Double Dereference

Parallel programming depends on the atomic primitives available on the processor the parallel program is written on. Some form of synchronization between threads of execution is required so that they do not interfere with each other when trying to update shared state. However, different primitives have differing power. Simple atomic loads and stores are less powerful than an atomic compare-exchange instruction, for example.

By providing a wide range of atomic instructions, the x86 platform is well suited to implementing many parallel algorithms. Note that any algorithm may be implemented via a set of locks that prevent concurrent execution within critical sections. So technically, if we could just construct locking primitives from the atomic instructions, then we are okay. However, we would like to construct algorithms that execute faster than those that are barely possible.

By allowing multiple threads to execute simultaneously, and concurrently alter the same data structure we can improve performance. The trick here is to use lock-free and wait-free algorithms. The problem is that this is easier said than done. It can be extremely difficult to construct a new lock-free algorithm using the atomic primitives available. Thus adding new ones can open up new possibilities.

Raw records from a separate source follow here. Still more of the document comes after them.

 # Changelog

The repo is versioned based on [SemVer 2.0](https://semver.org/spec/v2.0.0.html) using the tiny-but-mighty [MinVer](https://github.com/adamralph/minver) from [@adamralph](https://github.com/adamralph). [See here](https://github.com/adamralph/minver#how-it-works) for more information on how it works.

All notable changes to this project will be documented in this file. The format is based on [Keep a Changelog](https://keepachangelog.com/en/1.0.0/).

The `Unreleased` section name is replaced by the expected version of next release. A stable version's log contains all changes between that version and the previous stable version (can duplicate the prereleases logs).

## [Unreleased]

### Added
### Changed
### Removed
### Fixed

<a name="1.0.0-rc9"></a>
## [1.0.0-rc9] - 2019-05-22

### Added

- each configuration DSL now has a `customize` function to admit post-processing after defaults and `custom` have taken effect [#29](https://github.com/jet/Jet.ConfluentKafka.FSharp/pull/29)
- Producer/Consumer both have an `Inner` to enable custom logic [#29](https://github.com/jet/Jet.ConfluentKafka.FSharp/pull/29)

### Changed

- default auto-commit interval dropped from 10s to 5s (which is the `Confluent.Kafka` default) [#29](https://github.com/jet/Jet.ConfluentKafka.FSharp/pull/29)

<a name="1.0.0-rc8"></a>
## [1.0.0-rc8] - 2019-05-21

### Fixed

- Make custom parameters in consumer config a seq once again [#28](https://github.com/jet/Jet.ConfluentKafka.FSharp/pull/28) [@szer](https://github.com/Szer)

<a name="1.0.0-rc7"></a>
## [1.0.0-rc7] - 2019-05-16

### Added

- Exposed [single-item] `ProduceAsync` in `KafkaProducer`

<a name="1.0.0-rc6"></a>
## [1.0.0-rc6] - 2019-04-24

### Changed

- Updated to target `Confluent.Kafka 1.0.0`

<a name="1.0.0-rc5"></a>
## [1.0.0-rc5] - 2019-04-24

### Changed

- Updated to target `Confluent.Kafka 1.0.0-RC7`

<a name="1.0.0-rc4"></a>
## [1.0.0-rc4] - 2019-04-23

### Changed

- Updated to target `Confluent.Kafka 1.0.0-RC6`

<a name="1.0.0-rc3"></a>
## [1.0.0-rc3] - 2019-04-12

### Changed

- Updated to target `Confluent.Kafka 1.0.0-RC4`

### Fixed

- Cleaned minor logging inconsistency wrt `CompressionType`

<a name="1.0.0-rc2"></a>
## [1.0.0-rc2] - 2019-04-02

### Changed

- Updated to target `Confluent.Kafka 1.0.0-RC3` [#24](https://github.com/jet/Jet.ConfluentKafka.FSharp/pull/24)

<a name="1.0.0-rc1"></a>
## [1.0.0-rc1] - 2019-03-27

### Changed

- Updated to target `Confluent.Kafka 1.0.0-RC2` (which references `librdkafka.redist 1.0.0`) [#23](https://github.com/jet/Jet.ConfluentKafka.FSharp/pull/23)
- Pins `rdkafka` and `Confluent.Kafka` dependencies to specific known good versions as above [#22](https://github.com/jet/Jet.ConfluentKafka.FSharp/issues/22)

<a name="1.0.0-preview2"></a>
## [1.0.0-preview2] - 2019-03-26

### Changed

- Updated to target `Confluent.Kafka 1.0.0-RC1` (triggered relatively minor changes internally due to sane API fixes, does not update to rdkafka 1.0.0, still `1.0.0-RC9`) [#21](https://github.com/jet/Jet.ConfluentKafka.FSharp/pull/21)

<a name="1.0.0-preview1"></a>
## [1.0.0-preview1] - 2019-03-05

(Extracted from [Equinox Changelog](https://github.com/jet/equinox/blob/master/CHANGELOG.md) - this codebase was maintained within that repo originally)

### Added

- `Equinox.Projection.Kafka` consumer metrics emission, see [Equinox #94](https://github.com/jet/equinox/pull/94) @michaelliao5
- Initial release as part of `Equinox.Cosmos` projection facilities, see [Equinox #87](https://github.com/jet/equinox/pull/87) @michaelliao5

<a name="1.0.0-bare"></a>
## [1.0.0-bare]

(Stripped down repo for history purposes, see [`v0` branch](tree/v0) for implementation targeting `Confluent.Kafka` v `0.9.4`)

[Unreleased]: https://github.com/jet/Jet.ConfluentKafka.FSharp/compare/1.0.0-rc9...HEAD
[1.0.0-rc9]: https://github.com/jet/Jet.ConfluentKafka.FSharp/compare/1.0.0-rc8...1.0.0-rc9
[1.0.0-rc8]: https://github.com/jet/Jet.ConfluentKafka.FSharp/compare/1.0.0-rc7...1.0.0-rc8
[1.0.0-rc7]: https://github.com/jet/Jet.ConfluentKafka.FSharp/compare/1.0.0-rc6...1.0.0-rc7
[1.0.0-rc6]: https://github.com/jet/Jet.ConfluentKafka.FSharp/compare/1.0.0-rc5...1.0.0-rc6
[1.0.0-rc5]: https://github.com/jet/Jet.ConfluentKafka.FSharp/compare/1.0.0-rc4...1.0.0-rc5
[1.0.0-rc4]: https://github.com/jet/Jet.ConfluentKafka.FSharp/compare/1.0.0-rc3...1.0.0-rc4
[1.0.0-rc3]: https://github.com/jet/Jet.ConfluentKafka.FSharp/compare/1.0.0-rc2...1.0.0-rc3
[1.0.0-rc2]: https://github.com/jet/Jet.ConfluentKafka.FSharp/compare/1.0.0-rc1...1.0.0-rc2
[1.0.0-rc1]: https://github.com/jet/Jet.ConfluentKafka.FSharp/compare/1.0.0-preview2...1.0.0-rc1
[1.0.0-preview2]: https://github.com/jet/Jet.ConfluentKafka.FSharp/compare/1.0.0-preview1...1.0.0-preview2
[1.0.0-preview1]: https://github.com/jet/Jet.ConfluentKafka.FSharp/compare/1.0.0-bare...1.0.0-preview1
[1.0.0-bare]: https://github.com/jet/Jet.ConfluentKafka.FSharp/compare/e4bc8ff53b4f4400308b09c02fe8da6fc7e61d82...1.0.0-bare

An alternate method of improving parallel algorithms is to use transactional memory. The is the approach taken by AMD's proposed Advanced Synchronization Facility. In such a scheme, one tentatively makes changes to a data structure, and then atomically "commits" those changes if no other thread has interfered in the meantime. The advantage of such a scheme is that transactions can be nested, allowing parallel algorithms to be composed of smaller simpler algorithms. In general, lock-based algorithms do not compose simply due to lock-order issues causing the possibility of deadlock.

Unfortunately, transactional memory isn't a perfect solution for efficient parallel algorithms. The problem it has is that progress isn't guaranteed. Threads may "live-lock" by contending for the same resources and interfering with each others updates. Since a change may only be committed if there is no interference, no real work is done as the changes are repeatedly rolled back. If transactions are composed, then the probability of failure increases as more memory locations need to be touched. Thus real-world transactional algorithms require hacks like exponential back-off in order to work.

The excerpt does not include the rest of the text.